Эллена с грустью подтвердила, что это так. И Густав тут же пожалел о своем легком триумфе. Сказал, что коварное красноречие вообще-то ему не свойственно, больше того — противоречит его природным задаткам. Но в таком важном деле, которое касается будущей судьбы их обоих (он прямо так жестко и выразился), нельзя, полагаясь на правила хорошего тона, оставлять без внимания всем известные неопровержимые факты — только потому, что, как догадывается Густав, суперкарго заверил Эллену в своем раскаянии. (Тут Эллена тряхнула головой, глаза ее затуманились слезами.) Он, Густав, опасается, что она поддалась влиянию суперкарго, когда он предстал перед ней как человек: потому что ожидала увидеть маску зла.
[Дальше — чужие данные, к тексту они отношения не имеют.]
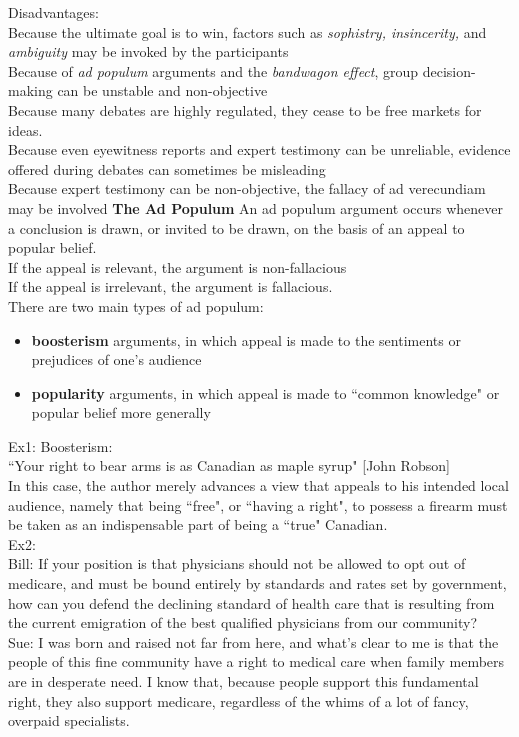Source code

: \documentclass[11pt, fleqn]{article}
\begin{document}
Disadvantages:\\
Because the ultimate goal is to win, factors such as \textit{sophistry, insincerity,} and \textit{ambiguity} may be invoked by the participants\\
Because of \textit{ad populum} arguments and the \textit{bandwagon effect}, group decision-making can be unstable and non-objective\\
Because many debates are highly regulated, they cease to be free markets for ideas.\\
Because even eyewitness reports and expert testimony can be unreliable, evidence offered during debates can sometimes be misleading\\
Because expert testimony can be non-objective, the fallacy of ad verecundiam may be involved
\textbf{The Ad Populum}
An ad populum argument occurs whenever a conclusion is drawn, or invited to be drawn, on the basis of an appeal to popular belief.\\
If the appeal is relevant, the argument is non-fallacious\\
If the appeal is irrelevant, the argument is fallacious.\\
There are two main types of ad populum:\\
\begin{itemize}
    \item \textbf{boosterism} arguments, in which appeal is made to the sentiments or prejudices of one's audience
    \item \textbf{popularity} arguments, in which appeal is made to ``common knowledge" or popular belief more generally
\end{itemize}
Ex1: Boosterism:\\
``Your right to bear arms is as Canadian as maple syrup" [John Robson]\\
In this case, the author merely advances a view that appeals to his intended local audience, namely that being ``free", or ``having a right", to possess a firearm must be taken as an indispensable part of being a ``true" Canadian.\\

Ex2:\\
Bill: If your position is that physicians should not be allowed to opt out of medicare, and must be bound entirely by standards and rates set by government, how can you defend the declining standard of health care that is resulting from the current emigration of the best qualified physicians from our community?\\
Sue: I was born and raised not far from here, and what's clear to me is that the people of this fine community have a right to medical care when family members are in desperate need. I know that, because people support this fundamental right, they also support medicare, regardless of the whims of a lot of fancy, overpaid specialists.\\
\end{document}
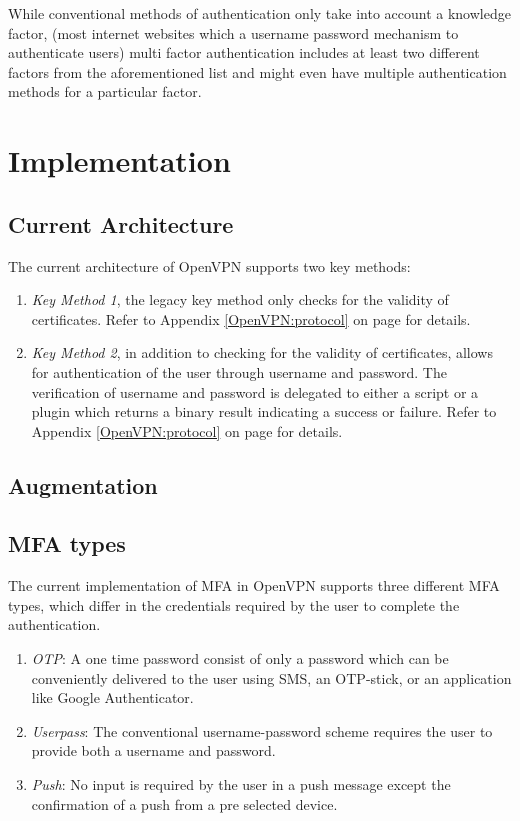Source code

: \documentclass[11pt,oneside]{book}
\begin{document}
While conventional methods of authentication only take into account a knowledge factor,
(most internet websites which a username password mechanism to authenticate users)
multi factor authentication includes at least two different factors from the aforementioned
list and might even have multiple authentication methods for a particular factor.

\section{Implementation}
\subsection{Current Architecture}
The current architecture of OpenVPN supports two key methods:

\begin{enumerate}
    \item \emph{Key Method 1}, the legacy key method only checks for the validity of certificates.
        Refer to Appendix \ref{OpenVPN:protocol} on page \pageref{OpenVPN:protocol} for details.
    \item \emph{Key Method 2}, in addition to checking for the validity of certificates, allows for
        authentication of the user through username and password. The verification of username and
        password is delegated to either a script or a plugin which returns a binary result
        indicating a success or failure.
        Refer to Appendix \ref{OpenVPN:protocol} on page \pageref{OpenVPN:protocol} for details.
\end{enumerate}

\subsection{Augmentation}

\subsection{MFA types}
The current implementation of MFA in OpenVPN supports three different MFA types, which differ
in the credentials required by the user to complete the authentication.

\begin{enumerate}
    \item \emph{OTP}: A one time password consist of only a password which can be conveniently
        delivered to the user using SMS, an OTP-stick, or an application like Google Authenticator.
    \item \emph{Userpass}: The conventional username-password scheme requires the user to provide
        both a username and password.
    \item \emph{Push}: No input is required by the user in a push message except the confirmation
        of a push from a pre selected device.
\end{enumerate}
\end{document}
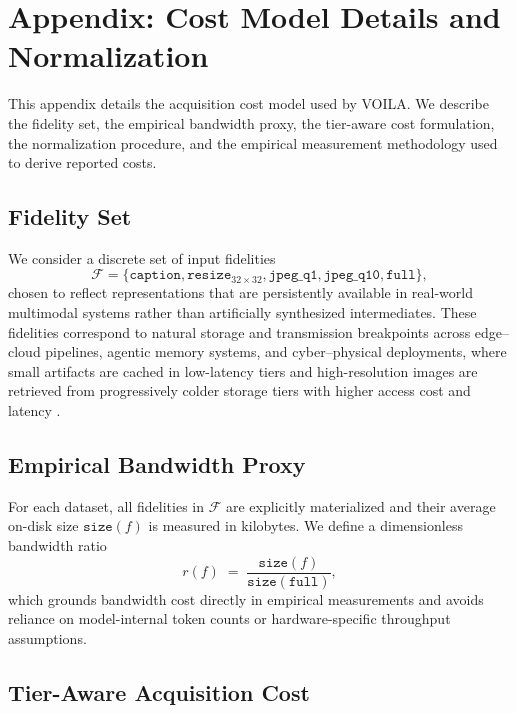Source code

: \section{Appendix: Cost Model Details and Normalization}
\label{sec:cost_model}

This appendix details the acquisition cost model used by \textsc{VOILA}.
We describe the fidelity set, the empirical bandwidth proxy, the tier-aware
cost formulation, the normalization procedure, and the empirical measurement
methodology used to derive reported costs.

\subsection{Fidelity Set}
\label{sec:fidelity_set}

We consider a discrete set of input fidelities
\[
\mathcal{F}
=\{
\texttt{caption},
\texttt{resize}_{32\times32},
\texttt{jpeg\_q1},
\texttt{jpeg\_q10},
\texttt{full}
\},
\]
chosen to reflect representations that are persistently available in real-world
multimodal systems rather than artificially synthesized intermediates.
These fidelities correspond to natural storage and transmission breakpoints
across edge--cloud pipelines, agentic memory systems, and cyber--physical
deployments, where small artifacts are cached in low-latency tiers and
high-resolution images are retrieved from progressively colder storage tiers
with higher access cost and latency
\cite{aws_s3_storage_classes, gcs_storage_classes, azure_blob_storage}.

\subsection{Empirical Bandwidth Proxy}
\label{sec:bandwidth}

For each dataset, all fidelities in $\mathcal{F}$ are explicitly materialized
and their average on-disk size $\texttt{size}(f)$ is measured in kilobytes.
We define a dimensionless bandwidth ratio
\begin{equation}
r(f)
\;=\;
\frac{\texttt{size}(f)}{\texttt{size}(\texttt{full})},
\label{eq:ratio_def}
\end{equation}
which grounds bandwidth cost directly in empirical measurements and avoids
reliance on model-internal token counts or hardware-specific throughput
assumptions.

\subsection{Tier-Aware Acquisition Cost}
\label{sec:tier_cost}

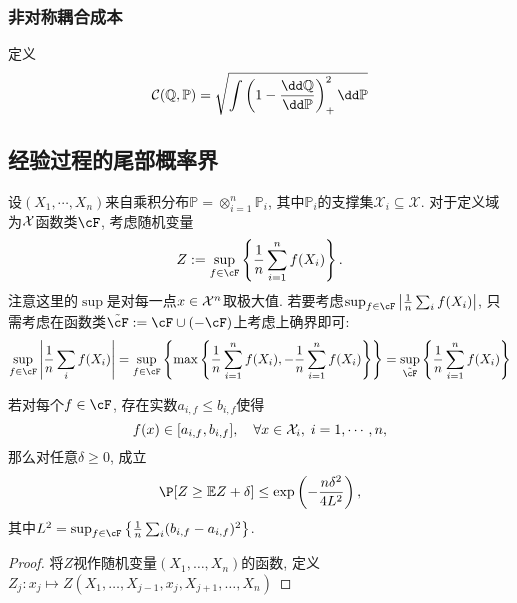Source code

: \subsubsection{非对称耦合成本}

定义
\begin{align*}
	\cC(\mathbb{Q}, \mathbb{P})
	= \sqrt{\int\left(1 - \frac{\dd \mathbb{Q}}{\dd \mathbb{P}} \right)_+^2 \dd \mathbb{P}}
\end{align*}



\subsection{经验过程的尾部概率界}

设$(X_1, \cdots, X_n)$来自乘积分布$\mathbb{P} = \otimes_{i=1}^n \mathbb{P}_i$, 其中$\mathbb{P}_i$的支撑集$\mathcal{X}_i \subseteq \mathcal{X}$. 
对于定义域为$\mathcal{X}$函数类$\cF$, 考虑随机变量
\begin{equation*}
	Z := \sup_{f \in \cF} \left\{ \frac{1}{n} \sum_{i=1}^n f(X_i) \right\}. 
\end{equation*}
注意这里的$\sup$是对每一点$x \in \mathcal{X}^n$取极大值. 
若要考虑$\sup_{f \in \cF} \left| \frac{1}{n} \sum_i f(X_i) \right|$, 只需考虑在函数类$\tilde \cF := \cF \cup (- \cF)$上考虑上确界即可: 
\begin{equation*}
	\sup_{f \in \cF} \left| \frac{1}{n} \sum_i f(X_i) \right|
	= \sup_{f \in \cF} \left\{ \max \left\{ \frac{1}{n} \sum_{i=1}^n f(X_i), - \frac{1}{n} \sum_{i=1}^n f(X_i) \right\} \right\} 
	= \sup_{\tilde \cF} \left\{ \frac{1}{n} \sum_{i=1}^n f(X_i) \right\}
\end{equation*}

\begin{theorem}[泛函Hoeffding不等式]
	若对每个$f \in \cF$, 存在实数$a_{i, f} \leq b_{i, f}$使得
	\begin{equation*}
		f(x) \in [a_{i, f}, b_{i, f}],\quad \forall x \in \mathcal{X}_i,\; i = 1, \cdots, n, 
	\end{equation*}
	那么对任意$\delta \geq 0$, 成立
	\begin{equation}
		\P[ Z \geq \mathbb{E}Z + \delta] 
		\leq \exp \left( - \frac{n \delta^2}{4 L^2} \right), 
	\end{equation}
	其中$L^2 = \sup_{f \in \cF} \left\{ \frac{1}{n} \sum_i (b_{i, f} - a_{i, f})^2 \right\}$. 
\end{theorem}

\begin{proof}
	将$Z$视作随机变量$(X_1, \dots, X_n)$的函数, 定义$Z_j \colon x_j \mapsto Z(X_1, \dots, X_{j-1}, x_j, X_{j+1}, \dots, X_n)$
\end{proof}























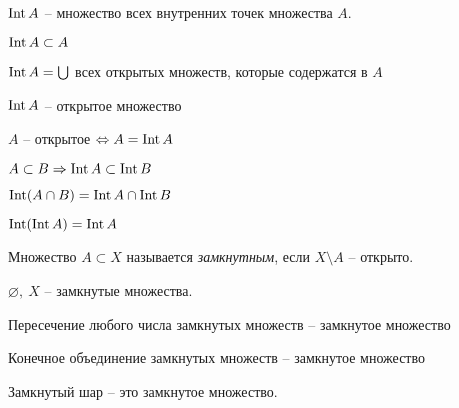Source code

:     \begin{notation}
        $\operatorname{Int} A$ -- множество всех внутренних точек множества $A$. 
    \end{notation}

    \begin{Thm}[Свойства]
        \begin{MyList}
            \item $\operatorname{Int} A \subset A$
            \item $\operatorname{Int} A = \bigcup$ всех открытых множеств, которые содержатся в $A$
            \item $\operatorname{Int} A$ -- открытое множество
            \item $A$ -- открытое $\Leftrightarrow A = \operatorname{Int} A$
            \item $A \subset B \Rightarrow \operatorname{Int} A \subset \operatorname{Int} B$
            \item $\operatorname{Int} (A \cap B) = \operatorname{Int} A \cap \operatorname{Int} B$
            \item $\operatorname{Int} (\operatorname{Int} A) = \operatorname{Int} A$   
        \end{MyList}
    \end{Thm}

    \begin{Def}
        Множество $A \subset X$ называется \textit{замкнутным}, если $X \setminus A$ -- открыто.
    \end{Def}

    \begin{Thm}
        \begin{MyList}
            \item $\varnothing, \ X$ -- замкнутые множества.
            \item Пересечение любого числа замкнутых множеств -- замкнутое множество
            \item Конечное объединение замкнутых множеств -- замкнутое множество
            \item Замкнутый шар -- это замкнутое множество.
        \end{MyList}
    \end{Thm}

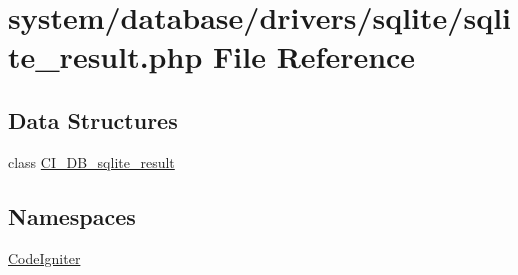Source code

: \hypertarget{sqlite__result_8php}{}\section{system/database/drivers/sqlite/sqlite\+\_\+result.php File Reference}
\label{sqlite__result_8php}
\subsection*{Data Structures}
\begin{DoxyCompactItemize}
\item 
class \mbox{\hyperlink{class_c_i___d_b__sqlite__result}{C\+I\+\_\+\+D\+B\+\_\+sqlite\+\_\+result}}
\end{DoxyCompactItemize}
\subsection*{Namespaces}
\begin{DoxyCompactItemize}
\item 
 \mbox{\hyperlink{namespace_code_igniter}{Code\+Igniter}}
\end{DoxyCompactItemize}
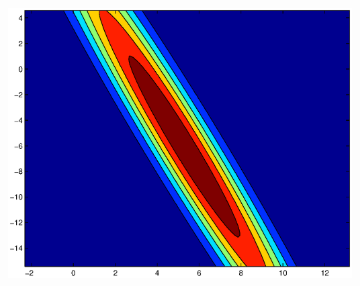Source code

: \documentclass[useAMS,usenatbib,fleqn]{mn2e}
\begin{document}
\begin{figure}
\begin{subfigure}[b]{0.3\columnwidth}
               \includegraphics[width=\textwidth]{figures/GPVC1.eps}
        \end{subfigure}
       

\end{figure}
\end{document}
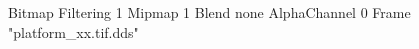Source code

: {Bitmap
	{Filtering 1}
	{Mipmap 1}
	{Blend none}
	{AlphaChannel 0}
	{Frame "platform_xx.tif.dds"}
}
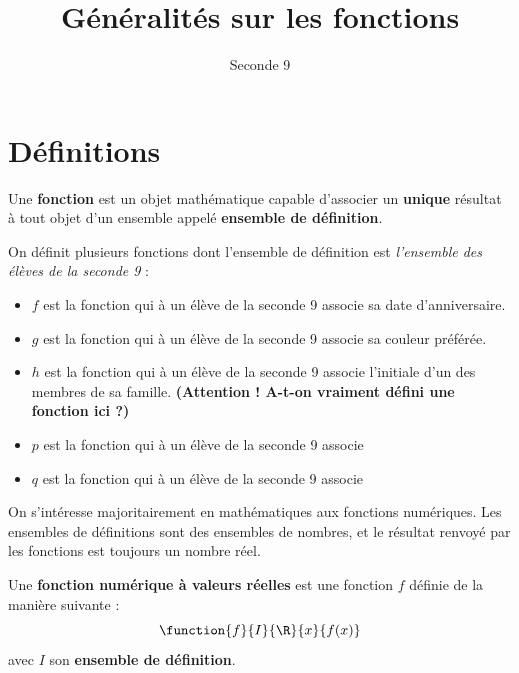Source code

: \documentclass{article}
\title{Généralités sur les fonctions}
\author{Seconde 9}
\date{}
\begin{document}
\maketitle

\section{Définitions}
\begin{tcolorbox}
\begin{definition}
Une \textbf{fonction} est un objet mathématique capable d'associer un \textbf{unique} résultat à tout objet d'un ensemble appelé \textbf{ensemble de définition}. 
\end{definition}
\end{tcolorbox}
\begin{example}
On définit plusieurs fonctions dont l'ensemble de définition est \emph{l'ensemble des élèves de la seconde 9} :
\begin{itemize}
\item $f$ est la fonction qui à un élève de la seconde 9 associe sa date d'anniversaire.
\item $g$ est la fonction qui à un élève de la seconde 9 associe sa couleur préférée.
\item $h$ est la fonction qui à un élève de la seconde 9 associe l'initiale d'un des membres de sa famille. \textbf{(Attention ! A-t-on vraiment défini une fonction ici ?)}
\item $p$ est la fonction qui à un élève de la seconde 9 associe \answersline
\item $q$ est la fonction qui à un élève de la seconde 9 associe \answersline
\end{itemize}
\end{example}
\begin{remark}
On s'intéresse majoritairement en mathématiques aux fonctions numériques. Les ensembles de définitions sont des ensembles de nombres, et le résultat renvoyé par les fonctions est toujours un nombre réel.
\end{remark}
\begin{tcolorbox}
\begin{definition}
Une \textbf{fonction numérique à valeurs réelles} est une fonction $f$ définie de la manière suivante :
\begin{equation*}
\function{f}{I}{\R}{x}{f(x)}
\end{equation*}
avec $I$ son \textbf{ensemble de définition}.
\end{definition}
\end{tcolorbox}
\end{document}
Девушка нарочито громко вздохнула, опровергая это жестко-произвольное толкование. Густав замолчал. Теперь им представилась возможность прислушаться к шорохам воды. И вновь впустить в сознание резкие колебания корабля. Бытие казалось обоим в эти минуты настолько тягостным, что они предпочли сосредоточиться на внешних впечатлениях, а от продолжения беседы уклониться. В них все так взбаламутилось, что будущее — и близкое, и далекое — вдруг стало безразличным. Слова, которыми они обменялись в споре, были более непримиримыми, чем их чувства. Они ведь не поссорились, а просто нуждались в том, чтобы лучше узнать друг друга. Но поскольку оба были измучены непогодой, предпринять попытку такого сближения сразу они не могли. Неожиданно Эллена заговорила:
— Жизнь этого человека — сплошная череда неудач. Он беден. Ему даже не удалось занять должность мелкого чиновника, хотя он не лишен способностей. Ему, впрочем, и не отказывали, когда он хотел испытать себя: он просил поручений, ему их давали. Но для него это всегда оборачивалось неприятностями. И не потому, что он не добивался успеха или разочаровывал заказчиков. Просто их удовлетворенность достигнутым результатом не приносила ему никакого выигрыша: они не оценивали его по достоинству. Либо поручение было слишком почетным и не соответствовало молодым годам исполнителя, так что позже какой-нибудь начальник задним числом приписывал все заслуги себе. Либо речь шла о деле настолько сложном, что никто не был заинтересован в успехе, каждый скорее рассчитывал на неудачу. Когда же получалось по-другому, люди удивлялись, но благодарить не спешили. Может, они и испытывали облегчение — но лишь потому, что безнадежное дело наконец завершилось. А вот усилия человека, который выполнил всю работу, тут же забывались: прежде всего потому, что никто не желал привлекать к ним внимание. Очередная неблагодарность или неуспех повышали требования, которые Георг Лауффер предъявлял себе. И подгоняли его, побуждали раз за разом пытаться превзойти себя. Постепенно люди привыкли приписывать все его достижения особо удачному стечению обстоятельств и относить к разряду феноменов, не подлежащих рациональной оценке. Они уже не задавались вопросом, насколько трудновыполнимо то или иное дело, не опасно ли оно и не сомнительно ли с точки зрения закона. Все считали, что, если не находится других кандидатов, надо просто обратиться к Георгу Лауфферу. Тот в конце концов врос в какую-то случайную должность, не гарантирующую определенного жалованья и связанную с тайными поручениями. Как враг всех, кого он не сумел просветить. Он ожесточился, всегда готов к худшему. Боится других людей. И старается обхитрить их, чтобы они оставили его в покое, не донимали своей назойливостью. Ибо каждый норовит ввести его в искушение, чтобы он выдал какой-нибудь секрет. Когда же видят, что он не поддается, его осыпают бессчетными подозрениями... И ведь вполне вероятно, что он лжет меньше, чем другие люди; просто молчит чаще, чем большинство. А непреклонный вид принимает нарочно: он ведь нуждается в маскировке, поскольку не хочет прибегать к пистолетам.